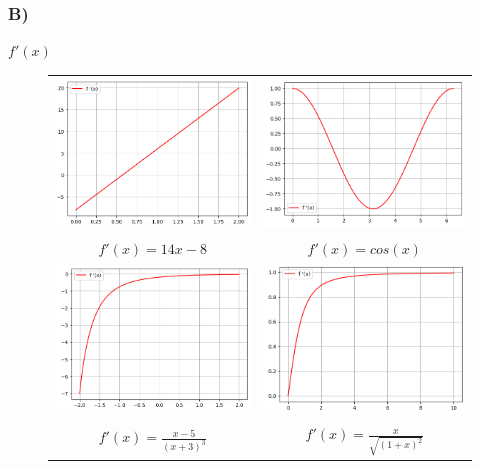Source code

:     \subsubsection{B)} $f'(x)$
        \begin{figure}[h!]
            \begin{tabular}{cc}
            \includegraphics[width=75mm]{Figures/del1_2b_1.png} &   \includegraphics[width=75mm]{Figures/del1_2b_2.png} \\
            $f'(x)=14x-8$ & $f'(x)=cos(x)$ \\[6pt]
            \includegraphics[width=75mm]{Figures/del1_2b_3.png} &   \includegraphics[width=75mm]{Figures/del1_2b_4.png} \\
            $f'(x)=\frac{x-5}{(x+3)^{3}}$ & $f'(x)=\frac{x}{\sqrt{(1+x)^{2}}}$ \\[6pt]
            \end{tabular}
        \end{figure}
        \newpage
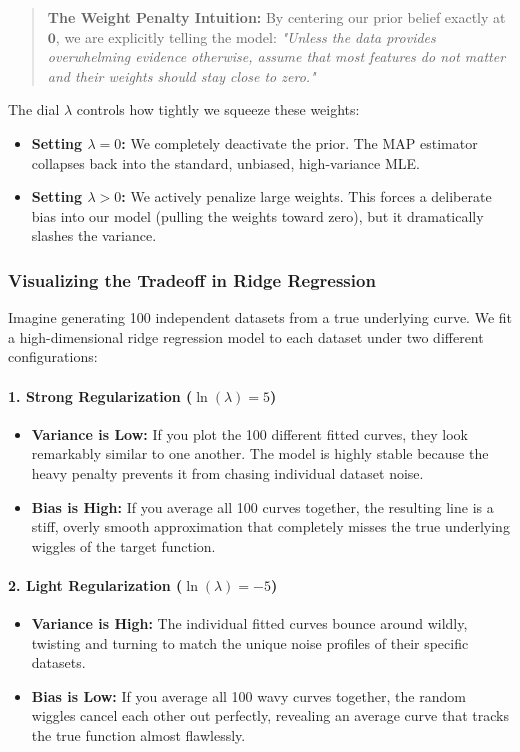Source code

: \documentclass{article}
\begin{document}
\begin{quotation}
\textbf{The Weight Penalty Intuition:}
By centering our prior belief exactly at $\mathbf{0}$, we are explicitly telling the model: \textit{"Unless the data provides overwhelming evidence otherwise, assume that most features do not matter and their weights should stay close to zero."} 
\end{quotation}

The dial $\lambda$ controls how tightly we squeeze these weights:
\begin{itemize}
    \item \textbf{Setting $\lambda = 0$:} We completely deactivate the prior. The MAP estimator collapses back into the standard, unbiased, high-variance MLE.
    \item \textbf{Setting $\lambda > 0$:} We actively penalize large weights. This forces a deliberate bias into our model (pulling the weights toward zero), but it dramatically slashes the variance.
\end{itemize}

\subsubsection{Visualizing the Tradeoff in Ridge Regression}
Imagine generating 100 independent datasets from a true underlying curve. We fit a high-dimensional ridge regression model to each dataset under two different configurations:

\paragraph{1. Strong Regularization ($\ln(\lambda) = 5$)}
\begin{itemize}
    \item \textbf{Variance is Low:} If you plot the 100 different fitted curves, they look remarkably similar to one another. The model is highly stable because the heavy penalty prevents it from chasing individual dataset noise.
    \item \textbf{Bias is High:} If you average all 100 curves together, the resulting line is a stiff, overly smooth approximation that completely misses the true underlying wiggles of the target function.
\end{itemize}

\paragraph{2. Light Regularization ($\ln(\lambda) = -5$)}
\begin{itemize}
    \item \textbf{Variance is High:} The individual fitted curves bounce around wildly, twisting and turning to match the unique noise profiles of their specific datasets.
    \item \textbf{Bias is Low:} If you average all 100 wavy curves together, the random wiggles cancel each other out perfectly, revealing an average curve that tracks the true function almost flawlessly.
\end{itemize}
\end{document}
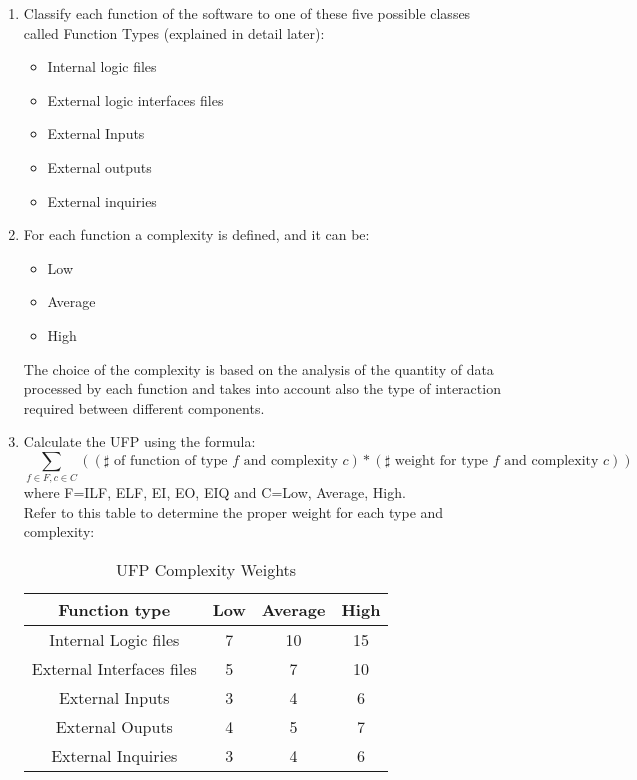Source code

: \begin{enumerate}
\item Classify each function of the software to one of these five possible classes called Function Types (explained in detail later):
\begin{itemize}
\item Internal logic files
\item External logic interfaces files
\item External Inputs
\item External outputs
\item External inquiries
\end{itemize}
\item For each function a complexity is defined, and it can be:
\begin{itemize}
\item Low
\item Average
\item High
\end{itemize}
The choice of the complexity is based on the analysis of the quantity of data processed by each function and takes into account also the type of interaction required between different components.
\item Calculate the UFP using the formula:
\[ \sum_{f\in F, c\in C} ((\sharp \text{ of function of type } f \text{ and complexity }c)*(\sharp \text{ weight for type } f \text{ and complexity }c)) \]
where F={ILF, ELF, EI, EO, EIQ} and C={Low, Average, High}. \\
Refer to this table to determine the proper weight for each type and complexity:
\begin{table}[!h]
\centering
\caption{UFP Complexity Weights}
\label{ufp-complex}
\begin{tabular}{cccc}
\hline
Function type             & Low & Average & High \\ \hline
Internal Logic files      & 7   & 10      & 15 \\
External Interfaces files & 5   & 7       & 10 \\
External Inputs           & 3   & 4       & 6  \\
External Ouputs           & 4   & 5       & 7  \\
External Inquiries        & 3   & 4       & 6  \\ \hline
\end{tabular}
\end{table}
\end{enumerate}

########

WORK REQUIRED
Every line in the records above with the string "width" in it should be shown.

EXERCISE RESULT
            \includegraphics[width=75mm]{Figures/del1_2b_1.png} &   \includegraphics[width=75mm]{Figures/del1_2b_2.png} \\
            \includegraphics[width=75mm]{Figures/del1_2b_3.png} &   \includegraphics[width=75mm]{Figures/del1_2b_4.png} \\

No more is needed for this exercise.